To do> Among the lines of the data below, count those that hold the word "will". Answer with the number alone.

——

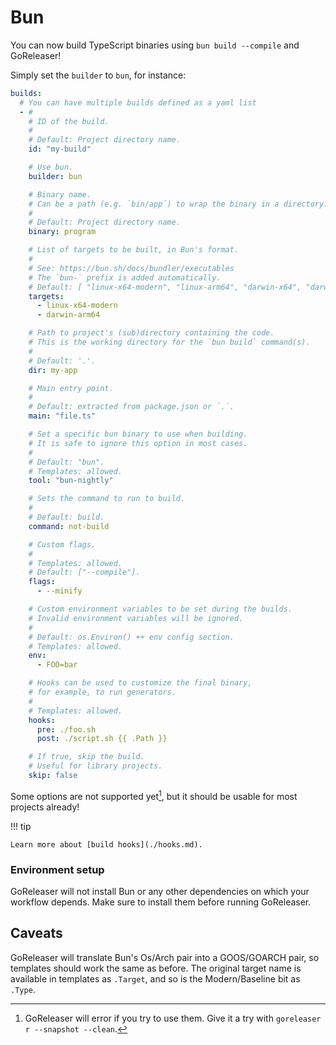 # Bun

<!-- md:version v2.6-unreleased -->

<!-- md:alpha -->

You can now build TypeScript binaries using `bun build --compile` and GoReleaser!

Simply set the `builder` to `bun`, for instance:

```yaml title=".goreleaser.yaml"
builds:
  # You can have multiple builds defined as a yaml list
  - #
    # ID of the build.
    #
    # Default: Project directory name.
    id: "my-build"

    # Use bun.
    builder: bun

    # Binary name.
    # Can be a path (e.g. `bin/app`) to wrap the binary in a directory.
    #
    # Default: Project directory name.
    binary: program

    # List of targets to be built, in Bun's format.
    #
    # See: https://bun.sh/docs/bundler/executables
    # The `bun-` prefix is added automatically.
    # Default: [ "linux-x64-modern", "linux-arm64", "darwin-x64", "darwin-arm64", "windows-x64-modern" ]
    targets:
      - linux-x64-modern
      - darwin-arm64

    # Path to project's (sub)directory containing the code.
    # This is the working directory for the `bun build` command(s).
    #
    # Default: '.'.
    dir: my-app

    # Main entry point.
    #
    # Default: extracted from package.json or `.`.
    main: "file.ts"

    # Set a specific bun binary to use when building.
    # It is safe to ignore this option in most cases.
    #
    # Default: "bun".
    # Templates: allowed.
    tool: "bun-nightly"

    # Sets the command to run to build.
    #
    # Default: build.
    command: not-build

    # Custom flags.
    #
    # Templates: allowed.
    # Default: ["--compile"].
    flags:
      - --minify

    # Custom environment variables to be set during the builds.
    # Invalid environment variables will be ignored.
    #
    # Default: os.Environ() ++ env config section.
    # Templates: allowed.
    env:
      - FOO=bar

    # Hooks can be used to customize the final binary,
    # for example, to run generators.
    #
    # Templates: allowed.
    hooks:
      pre: ./foo.sh
      post: ./script.sh {{ .Path }}

    # If true, skip the build.
    # Useful for library projects.
    skip: false
```

Some options are not supported yet[^fail], but it should be usable for
most projects already!

!!! tip

    Learn more about [build hooks](./hooks.md).

### Environment setup

GoReleaser will not install Bun or any other dependencies on which your
workflow depends. Make sure to install them before running GoReleaser.

## Caveats

GoReleaser will translate Bun's Os/Arch pair into a GOOS/GOARCH pair, so
templates should work the same as before.
The original target name is available in templates as `.Target`, and so is the
Modern/Baseline bit as `.Type`.

[^fail]:
    GoReleaser will error if you try to use them. Give it a try with
    `goreleaser r --snapshot --clean`.

<!-- md:templates -->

——

Result of the task> 4